黒船

本日の稽古は、長崎絵師政景観の自画賛「南蠻国渡来黒船長崎八港之図」を床に掛けました。お菓子は長崎にちなんで長崎カステラです。





日本之国去南東

六千八万六十海里

南蠻国有此之国文明

開化。

良政之国也

安政午年中秋長崎港

来親交厚結也

珍品多入国 国中喜也

  長崎繪師

   政景觀(印)

南蠻国渡来黒船

長崎八港之圖此繪


日本国南東に去ること六千八万六十海里に南蛮国有り、此の国は文明開化、良政の国なり、安政午年中秋長崎港に来たり親交を厚く結ぶなり、珍品多く入国し国中喜ぶなり

長崎絵師

  政景観(印)

南蛮国黒船渡来

長崎八港の図此の絵



政景観については不明です。幕末・明治初年に描かれたものと思われ、「長崎絵師」とあるから景観は黒船を実見しているはずですが、なんとも滑稽に描いています。外輪船ではありますが、両端の船底が置物の脚状です。微妙な違いはありますが左右がほぼ左右が対象です。マストにかかる帆はどう考えても「六千八万六十海里」もの航海ができるようには見えません。国旗らしき旗も「青・白・赤」ならフランス、横にして上から「赤・白・青」ならオランダですが色の配置も違います。どこの国の国旗かさっぱりわかりません。また、ドラゴンにしては貧弱で蛇みたいです。薩摩の島津家の「丸に十字」の家紋、そして人物も桃山時代の南蛮人のような服装をしています。本当に長崎の絵師なのかと疑いたくなるような絵です。どのような意図でこんな漫画のような絵を描いたのかとても興味を持っています。


「安政午年」は安政5年(1860)のことで、この年に江戸幕府はアメリカ・イギリス・フランス・ロシア・オランダの5ヵ国それぞれと修好通商条約を結んでいます。それぞれの国に領事裁判権を認め、日本に関税自主権がなかったことなどから一般に不平等条約といわれます。領事裁判権撤廃が実現したのは、明治27年(1894)日清戦争開戦直前です。第2次伊藤内閣の陸奥宗光外務大臣のもと日英通商航海条約が結ばれ、翌年にかけては他の欧米各国とも同様の改正条約が締結されました。関税自主権を回復できたのは、日露戦争後に明治40年(1907)に締結された日露新通商航海条約で、その後数年かけて他の欧米各国の間に実現しています。なお、睦奥宗光は2代木津得浅斎と交誼があり、父の伊達宗広(千広)とも初代・二代にわたり交流がありました。

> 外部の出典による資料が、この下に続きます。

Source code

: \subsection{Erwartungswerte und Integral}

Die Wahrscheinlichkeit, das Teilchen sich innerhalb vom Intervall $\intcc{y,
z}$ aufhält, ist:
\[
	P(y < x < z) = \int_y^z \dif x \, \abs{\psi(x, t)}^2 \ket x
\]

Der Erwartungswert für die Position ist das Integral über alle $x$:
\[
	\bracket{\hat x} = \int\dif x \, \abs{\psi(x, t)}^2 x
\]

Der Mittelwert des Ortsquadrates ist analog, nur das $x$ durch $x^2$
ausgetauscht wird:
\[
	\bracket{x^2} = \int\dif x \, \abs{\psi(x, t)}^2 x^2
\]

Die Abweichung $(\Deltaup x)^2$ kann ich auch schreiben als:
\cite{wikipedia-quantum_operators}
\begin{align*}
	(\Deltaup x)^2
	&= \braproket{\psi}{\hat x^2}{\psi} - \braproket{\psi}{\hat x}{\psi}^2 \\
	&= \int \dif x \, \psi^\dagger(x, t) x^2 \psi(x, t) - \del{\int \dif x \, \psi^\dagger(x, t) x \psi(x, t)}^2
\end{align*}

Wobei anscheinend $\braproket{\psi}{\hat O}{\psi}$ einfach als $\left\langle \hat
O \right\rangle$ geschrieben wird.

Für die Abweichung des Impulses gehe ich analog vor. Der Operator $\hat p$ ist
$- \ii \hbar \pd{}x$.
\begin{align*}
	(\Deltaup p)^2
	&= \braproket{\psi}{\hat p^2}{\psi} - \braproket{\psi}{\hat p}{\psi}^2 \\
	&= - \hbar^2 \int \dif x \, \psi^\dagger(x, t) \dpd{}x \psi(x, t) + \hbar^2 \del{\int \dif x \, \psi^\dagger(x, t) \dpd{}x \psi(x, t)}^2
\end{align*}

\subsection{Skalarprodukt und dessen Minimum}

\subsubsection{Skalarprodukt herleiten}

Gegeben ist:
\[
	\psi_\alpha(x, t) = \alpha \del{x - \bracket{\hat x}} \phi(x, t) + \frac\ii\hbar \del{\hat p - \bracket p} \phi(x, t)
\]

江戸時代のキリシタンは隠れキリシタンとか、潜伏キリシタンとよばれ、江戸幕府のキリシタン禁令により、浦上や外海の地で密かにその信仰を守り伝えました。彼らは日本人伝道士バスチャンの「バスチヤンの四つの予言」をよりどころに、苦難の時代を耐え忍んだのです。

「バスチヤンの四つの予言」とは、その一つめが、みなを7代までわが子とする。二つめは、コンヘソーロ(告白を聞いてくれる神父)が大きな黒船でやってきて毎日でもコンピサン(告白)ができるようになる。三つめは、どこででも大声でキリシタンの歌を歌って歩けるようになる。四つめは、道で異教徒とすれ違うときには相手が道を譲るようになるでした。

そして約250年後、およそ7代後に日本に黒船が来航し、再布教のために来日した大浦天主堂のフランス人神父プティジャンに隠れキリシタンの末裔が出会い秘密を告白しました。カトリックでは「信徒発見」とか、「東洋の奇跡」といわれています。まさに「バスチヤンの四つの予言」の通りになったのです。

このこともすべて南蛮国の黒船が長崎に渡来したことがすべての始まりだったのです。そして黒船の来航が、その後の開国、大政奉還、明治維新等を決定づけたといえます。まさにこの現在の日本は黒船の来航が根源なのです。